◆ **Task material**
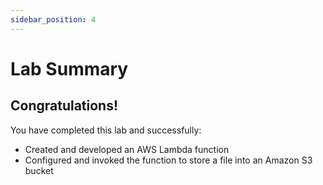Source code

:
 ```yaml
---
sidebar_position: 4
---
```


# Lab Summary

## Congratulations!

You have completed this lab and successfully:

- Created and developed an AWS Lambda function
- Configured and invoked the function to store a file into an Amazon S3 bucket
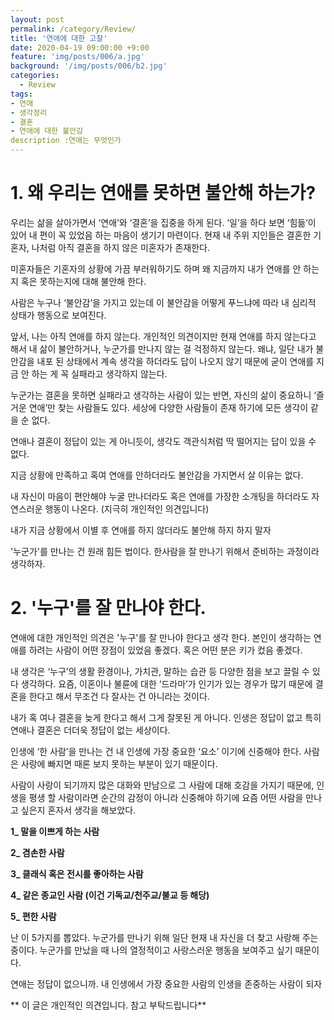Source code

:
 ```yaml
---
layout: post
permalink: /category/Review/
title: '연애에 대한 고찰'
date: 2020-04-19 09:00:00 +9:00
feature: 'img/posts/006/a.jpg'
background: '/img/posts/006/b2.jpg'
categories:
  - Review
tags:
- 연애
- 생각정리 
- 결혼
- 연애에 대한 불안감
description :연애는 무엇인가 
---
```


# **1.** 왜 우리는 연애를 못하면 불안해 하는가? 

우리는 삶을 살아가면서 ‘연애’와 ‘결혼’을 집중을 하게 된다. ‘일’을 하다 보면 ‘힘듦’이 있어 내 편이 꼭 있었음 하는 마음이 생기기 마련이다. 현재 내 주위 지인들은 결혼한 기혼자,  나처럼 아직 결혼을 하지 않은 미혼자가 존재한다. 

미혼자들은 기혼자의 상황에 가끔 부러워하기도 하며 왜 지금까지 내가 연애를 안 하는지 혹은 못하는지에 대해 불안해 한다. 

사람은 누구나 ‘불안감’을 가지고 있는데 이 불안감을 어떻게 푸느냐에 따라 내 심리적 상태가 행동으로 보여진다. 

앞서, 나는 아직 연애를 하지 않는다. 개인적인 의견이지만 현재 연애를 하지 않는다고 해서 내 삶이 불안하거나, 누군가를 만나지 않는 걸 걱정하지 않는다. 왜냐, 일단 내가 불안감을 내포 된 상태에서 계속 생각을 하더라도 답이 나오지 않기 때문에 굳이 연애를 지금 안 하는 게 꼭 실패라고 생각하지 않는다. 

누군가는 결혼을 못하면 실패라고 생각하는 사람이 있는 반면, 자신의 삶이 중요하니 ‘즐거운 연애’만 찾는 사람들도 있다. 세상에 다양한 사람들이 존재 하기에 모든 생각이 같을 순 없다.

연애나 결혼이 정답이 있는 게 아니듯이, 생각도 객관식처럼 딱 떨어지는 답이 있을 수 없다. 

지금 상황에 만족하고 혹여 연애를 안하더라도 불안감을 가지면서 살 이유는 없다.

내 자신이 마음이 편안해야 누굴 만나더라도 혹은 연애를 가장한 소개팅을 하더라도  자연스러운 행동이 나온다. (지극히 개인적인 의견입니다) 

내가 지금 상황에서 이별 후 연애를 하지 않더라도 불안해 하지 하지 말자 

'누군가'를 만나는 건 원래 힘든 법이다. 한사람을 잘 만나기 위해서 준비하는 과정이라 생각하자. 



#  2.  '누구'를 잘 만나야 한다. 

연애에 대한 개인적인 의견은 '누구'를 잘 만나야 한다고 생각 한다. 본인이 생각하는 연애를 하려는 사람이 어떤 장점이 있었음 좋겠다. 혹은 어떤 분은 키가 컸음 좋겠다. 

내 생각은 ‘누구’의 생활 환경이나, 가치관, 말하는 습관 등 다양한 점을 보고 끌릴 수 있다 생각하다. 요즘, 이혼이나 불륜에 대한 ‘드라마’가 인기가 있는 경우가 많기 때문에 결혼을 한다고 해서 무조건 다 잘사는 건 아니라는 것이다.

내가 혹 여나 결혼을 늦게 한다고 해서 그게 잘못된 게 아니다. 인생은 정답이 없고 특히 연애나 결혼은 더더욱 정답이 없는 세상이다. 

인생에 ‘한 사람’을 만나는 건 내 인생에 가장 중요한 ‘요소’ 이기에 신중해야 한다. 사람은 사랑에 빠지면 때론 보지 못하는 부분이 있기 때문이다. 

사람이 사랑이 되기까지 많은 대화와 만남으로 그 사람에 대해 호감을 가지기 때문에, 인생을 평생 할 사람이라면 순간의 감정이 아니라 신중해야 하기에 요즘 어떤 사람을 만나고 싶은지 혼자서 생각을 해보았다.

 

**1_ 말을 이쁘게 하는 사람**

**2_ 겸손한 사람** 

**3_ 클래식 혹은 전시를 좋아하는 사람** 

**4_ 같은 종교인 사람 (이건 기독교/천주교/불교 등 해당)** 

**5_ 편한 사람** 



난 이 5가지를 뽑았다. 누군가를 만나기 위해 일단 현재 내 자신을 더 찾고 사랑해 주는 중이다. 누군가를 만났을 때 나의 열정적이고 사랑스러운 행동을 보여주고 싶기 때문이다.

연애는 정답이 없으니까. 내 인생에서 가장 중요한 사람의 인생을 존중하는 사람이 되자 

 

** 이 글은 개인적인 의견입니다. 참고 부탁드립니다** 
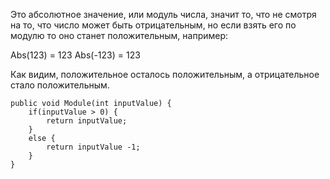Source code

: Это абсолютное значение, или модуль числа, значит то, что не смотря на то, что число может быть отрицательным, но если взять его по модулю то оно станет положительным, например:

Abs(123) = 123
Abs(-123) = 123

Как видим, положительное осталось положительным, а отрицательное стало положительным.

```Csharp
public void Module(int inputValue) {
	if(inputValue > 0) {
		return inputValue;
	}
	else {
		return inputValue -1;
	}
}
```
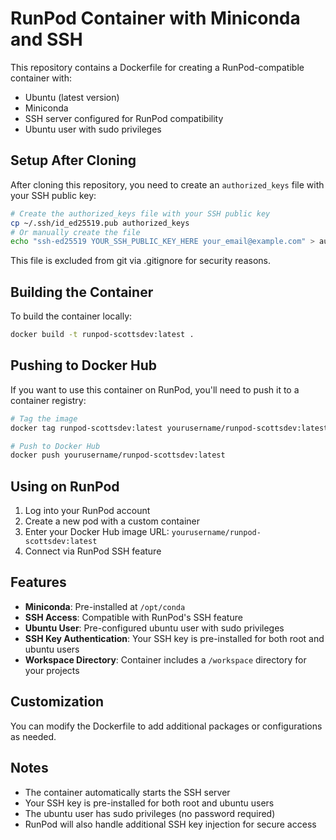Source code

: # RunPod Container with Miniconda and SSH

This repository contains a Dockerfile for creating a RunPod-compatible container with:

- Ubuntu (latest version)
- Miniconda
- SSH server configured for RunPod compatibility
- Ubuntu user with sudo privileges

## Setup After Cloning

After cloning this repository, you need to create an `authorized_keys` file with your SSH public key:

```bash
# Create the authorized_keys file with your SSH public key
cp ~/.ssh/id_ed25519.pub authorized_keys
# Or manually create the file
echo "ssh-ed25519 YOUR_SSH_PUBLIC_KEY_HERE your_email@example.com" > authorized_keys
```

This file is excluded from git via .gitignore for security reasons.

## Building the Container

To build the container locally:

```bash
docker build -t runpod-scottsdev:latest .
```

## Pushing to Docker Hub

If you want to use this container on RunPod, you'll need to push it to a container registry:

```bash
# Tag the image
docker tag runpod-scottsdev:latest yourusername/runpod-scottsdev:latest

# Push to Docker Hub
docker push yourusername/runpod-scottsdev:latest
```

## Using on RunPod

1. Log into your RunPod account
2. Create a new pod with a custom container
3. Enter your Docker Hub image URL: `yourusername/runpod-scottsdev:latest`
4. Connect via RunPod SSH feature

## Features

- **Miniconda**: Pre-installed at `/opt/conda`
- **SSH Access**: Compatible with RunPod's SSH feature
- **Ubuntu User**: Pre-configured ubuntu user with sudo privileges
- **SSH Key Authentication**: Your SSH key is pre-installed for both root and ubuntu users
- **Workspace Directory**: Container includes a `/workspace` directory for your projects

## Customization

You can modify the Dockerfile to add additional packages or configurations as needed.

## Notes

- The container automatically starts the SSH server
- Your SSH key is pre-installed for both root and ubuntu users
- The ubuntu user has sudo privileges (no password required)
- RunPod will also handle additional SSH key injection for secure access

◆ **Task goal**
Go line by line through the data, copying each one that contains the word "신중해야".

◆ **Answer area**
인생에 ‘한 사람’을 만나는 건 내 인생에 가장 중요한 ‘요소’ 이기에 신중해야 한다. 사람은 사랑에 빠지면 때론 보지 못하는 부분이 있기 때문이다. 
사람이 사랑이 되기까지 많은 대화와 만남으로 그 사람에 대해 호감을 가지기 때문에, 인생을 평생 할 사람이라면 순간의 감정이 아니라 신중해야 하기에 요즘 어떤 사람을 만나고 싶은지 혼자서 생각을 해보았다.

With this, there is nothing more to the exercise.